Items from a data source
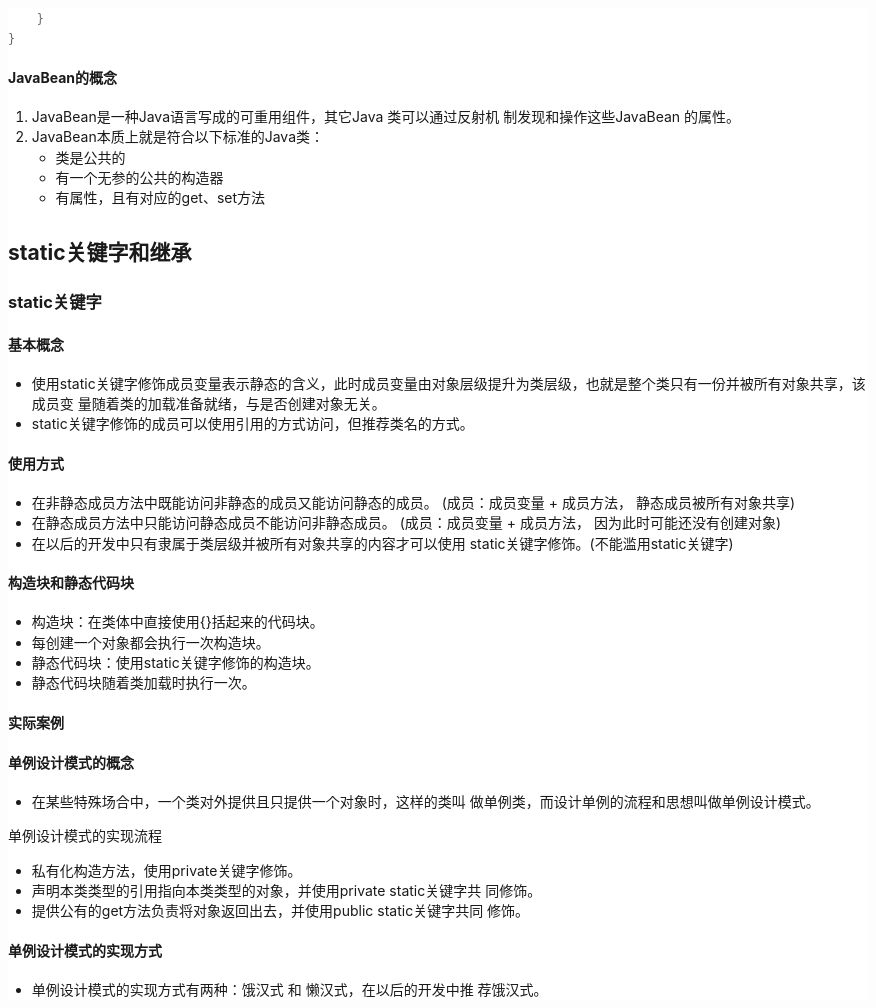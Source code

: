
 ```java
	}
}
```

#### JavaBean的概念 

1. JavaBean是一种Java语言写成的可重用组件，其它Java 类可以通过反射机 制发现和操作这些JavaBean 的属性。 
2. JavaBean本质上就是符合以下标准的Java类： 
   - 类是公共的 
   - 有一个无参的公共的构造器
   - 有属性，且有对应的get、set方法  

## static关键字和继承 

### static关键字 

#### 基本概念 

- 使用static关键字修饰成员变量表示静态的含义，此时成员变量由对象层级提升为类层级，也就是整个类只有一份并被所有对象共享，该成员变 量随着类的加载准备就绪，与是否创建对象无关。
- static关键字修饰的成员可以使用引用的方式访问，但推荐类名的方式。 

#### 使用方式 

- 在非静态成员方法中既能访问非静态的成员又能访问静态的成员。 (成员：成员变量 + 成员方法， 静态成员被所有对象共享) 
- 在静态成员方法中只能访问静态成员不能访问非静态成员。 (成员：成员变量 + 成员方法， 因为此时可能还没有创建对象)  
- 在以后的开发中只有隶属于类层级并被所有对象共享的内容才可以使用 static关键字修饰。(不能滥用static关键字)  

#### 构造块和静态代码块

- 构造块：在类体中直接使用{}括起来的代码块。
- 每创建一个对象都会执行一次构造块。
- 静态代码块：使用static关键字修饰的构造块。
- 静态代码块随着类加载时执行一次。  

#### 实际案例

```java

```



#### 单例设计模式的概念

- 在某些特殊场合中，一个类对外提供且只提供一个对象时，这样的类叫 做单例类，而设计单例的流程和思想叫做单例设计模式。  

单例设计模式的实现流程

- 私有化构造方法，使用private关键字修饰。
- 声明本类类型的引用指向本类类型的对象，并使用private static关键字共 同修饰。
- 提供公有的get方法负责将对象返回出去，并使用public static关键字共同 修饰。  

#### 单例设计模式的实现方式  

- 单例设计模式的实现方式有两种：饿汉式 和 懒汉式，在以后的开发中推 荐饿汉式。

* * *

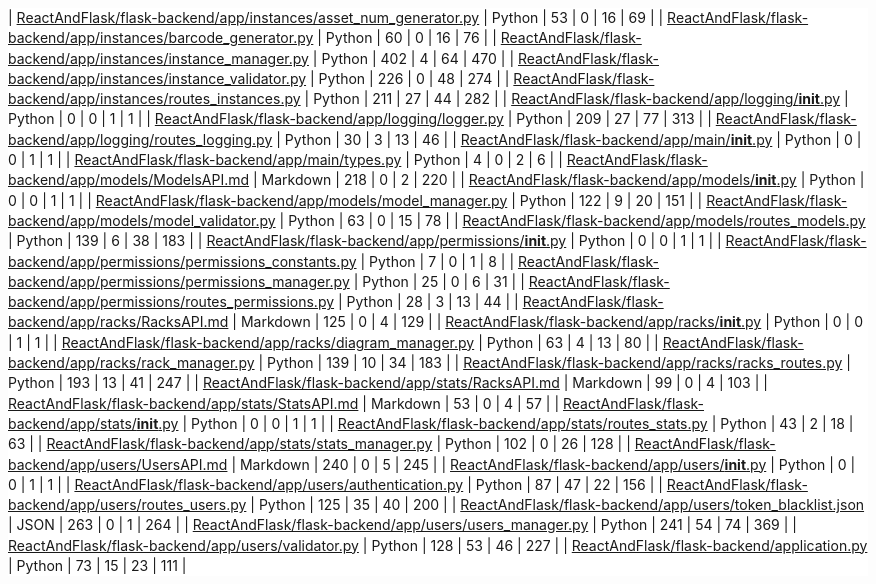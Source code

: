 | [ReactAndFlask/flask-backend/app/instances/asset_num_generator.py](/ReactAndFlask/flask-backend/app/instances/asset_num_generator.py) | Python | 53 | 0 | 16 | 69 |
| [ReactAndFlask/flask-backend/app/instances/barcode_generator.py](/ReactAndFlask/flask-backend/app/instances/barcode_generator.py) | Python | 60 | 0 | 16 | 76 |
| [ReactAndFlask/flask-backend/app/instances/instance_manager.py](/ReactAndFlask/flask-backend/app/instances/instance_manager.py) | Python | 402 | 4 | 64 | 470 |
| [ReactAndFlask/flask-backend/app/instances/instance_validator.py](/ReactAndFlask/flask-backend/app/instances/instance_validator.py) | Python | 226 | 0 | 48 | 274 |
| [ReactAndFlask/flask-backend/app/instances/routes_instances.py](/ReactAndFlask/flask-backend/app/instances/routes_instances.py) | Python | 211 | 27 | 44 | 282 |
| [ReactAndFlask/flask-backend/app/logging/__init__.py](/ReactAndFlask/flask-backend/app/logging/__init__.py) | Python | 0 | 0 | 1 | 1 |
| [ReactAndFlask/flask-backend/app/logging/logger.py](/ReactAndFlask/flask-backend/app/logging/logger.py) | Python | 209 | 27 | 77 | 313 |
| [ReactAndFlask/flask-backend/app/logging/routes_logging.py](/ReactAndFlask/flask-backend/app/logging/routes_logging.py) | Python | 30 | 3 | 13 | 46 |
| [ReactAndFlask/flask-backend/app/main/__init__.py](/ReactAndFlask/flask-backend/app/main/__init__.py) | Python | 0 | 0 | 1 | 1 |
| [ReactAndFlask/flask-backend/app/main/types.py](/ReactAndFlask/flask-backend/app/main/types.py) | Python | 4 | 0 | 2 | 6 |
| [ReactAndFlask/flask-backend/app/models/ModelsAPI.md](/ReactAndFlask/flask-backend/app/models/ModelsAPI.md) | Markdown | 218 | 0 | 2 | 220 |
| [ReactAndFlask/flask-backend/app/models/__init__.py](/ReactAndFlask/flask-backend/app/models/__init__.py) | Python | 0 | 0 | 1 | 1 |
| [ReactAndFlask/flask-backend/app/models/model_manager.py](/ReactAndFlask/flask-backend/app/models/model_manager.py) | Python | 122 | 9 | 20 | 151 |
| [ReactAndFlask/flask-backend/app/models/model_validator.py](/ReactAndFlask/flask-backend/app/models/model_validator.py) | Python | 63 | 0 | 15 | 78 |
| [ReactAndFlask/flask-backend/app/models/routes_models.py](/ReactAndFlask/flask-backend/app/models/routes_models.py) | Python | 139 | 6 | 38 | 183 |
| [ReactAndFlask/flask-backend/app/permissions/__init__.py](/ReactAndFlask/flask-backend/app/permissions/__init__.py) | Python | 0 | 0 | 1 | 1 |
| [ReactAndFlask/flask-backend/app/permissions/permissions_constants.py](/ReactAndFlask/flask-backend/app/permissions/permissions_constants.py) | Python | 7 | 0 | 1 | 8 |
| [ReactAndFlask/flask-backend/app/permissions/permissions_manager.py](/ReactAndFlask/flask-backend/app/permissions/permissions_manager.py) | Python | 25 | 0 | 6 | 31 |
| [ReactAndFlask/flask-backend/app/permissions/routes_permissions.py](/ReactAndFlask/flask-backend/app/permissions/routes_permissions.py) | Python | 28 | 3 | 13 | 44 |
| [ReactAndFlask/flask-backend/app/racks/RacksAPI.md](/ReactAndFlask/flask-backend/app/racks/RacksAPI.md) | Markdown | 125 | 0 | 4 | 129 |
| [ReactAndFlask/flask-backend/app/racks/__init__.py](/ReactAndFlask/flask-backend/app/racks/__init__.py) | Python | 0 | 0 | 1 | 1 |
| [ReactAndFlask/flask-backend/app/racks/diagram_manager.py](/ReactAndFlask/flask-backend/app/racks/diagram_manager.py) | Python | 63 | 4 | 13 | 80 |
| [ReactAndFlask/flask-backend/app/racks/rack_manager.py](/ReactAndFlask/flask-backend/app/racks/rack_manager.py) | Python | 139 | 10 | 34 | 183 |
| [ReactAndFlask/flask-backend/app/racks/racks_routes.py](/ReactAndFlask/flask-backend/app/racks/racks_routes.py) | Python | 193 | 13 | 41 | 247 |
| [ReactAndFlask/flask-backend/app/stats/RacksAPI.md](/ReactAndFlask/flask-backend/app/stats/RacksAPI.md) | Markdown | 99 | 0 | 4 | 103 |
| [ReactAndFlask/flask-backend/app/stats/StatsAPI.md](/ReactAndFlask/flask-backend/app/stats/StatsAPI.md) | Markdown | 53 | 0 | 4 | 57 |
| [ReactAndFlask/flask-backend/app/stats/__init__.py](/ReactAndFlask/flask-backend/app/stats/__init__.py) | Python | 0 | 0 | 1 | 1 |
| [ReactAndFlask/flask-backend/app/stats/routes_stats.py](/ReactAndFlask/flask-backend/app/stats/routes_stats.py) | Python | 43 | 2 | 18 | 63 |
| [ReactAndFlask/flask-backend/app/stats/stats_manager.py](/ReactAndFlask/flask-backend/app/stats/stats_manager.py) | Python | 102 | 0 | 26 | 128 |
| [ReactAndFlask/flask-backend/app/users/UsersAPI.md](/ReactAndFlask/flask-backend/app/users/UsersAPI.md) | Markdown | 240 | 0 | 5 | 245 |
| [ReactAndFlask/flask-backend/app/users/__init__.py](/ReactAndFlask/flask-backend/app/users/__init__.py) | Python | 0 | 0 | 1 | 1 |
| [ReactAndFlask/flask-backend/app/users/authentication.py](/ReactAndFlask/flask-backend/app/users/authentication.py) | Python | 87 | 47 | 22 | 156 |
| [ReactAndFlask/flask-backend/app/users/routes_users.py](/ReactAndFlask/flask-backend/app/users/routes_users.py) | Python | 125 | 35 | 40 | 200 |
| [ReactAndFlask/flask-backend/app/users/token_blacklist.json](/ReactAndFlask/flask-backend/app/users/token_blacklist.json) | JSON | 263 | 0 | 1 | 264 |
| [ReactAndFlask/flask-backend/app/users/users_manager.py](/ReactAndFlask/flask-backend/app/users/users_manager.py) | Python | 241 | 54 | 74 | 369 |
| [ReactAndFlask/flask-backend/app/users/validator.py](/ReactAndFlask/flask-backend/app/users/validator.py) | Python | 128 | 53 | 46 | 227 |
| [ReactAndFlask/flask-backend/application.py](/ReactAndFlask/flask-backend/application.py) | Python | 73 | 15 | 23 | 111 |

Required work — Scan the records above, then copy out each line that mentions "main".

The answer —
| [ReactAndFlask/flask-backend/app/main/__init__.py](/ReactAndFlask/flask-backend/app/main/__init__.py) | Python | 0 | 0 | 1 | 1 |
| [ReactAndFlask/flask-backend/app/main/types.py](/ReactAndFlask/flask-backend/app/main/types.py) | Python | 4 | 0 | 2 | 6 |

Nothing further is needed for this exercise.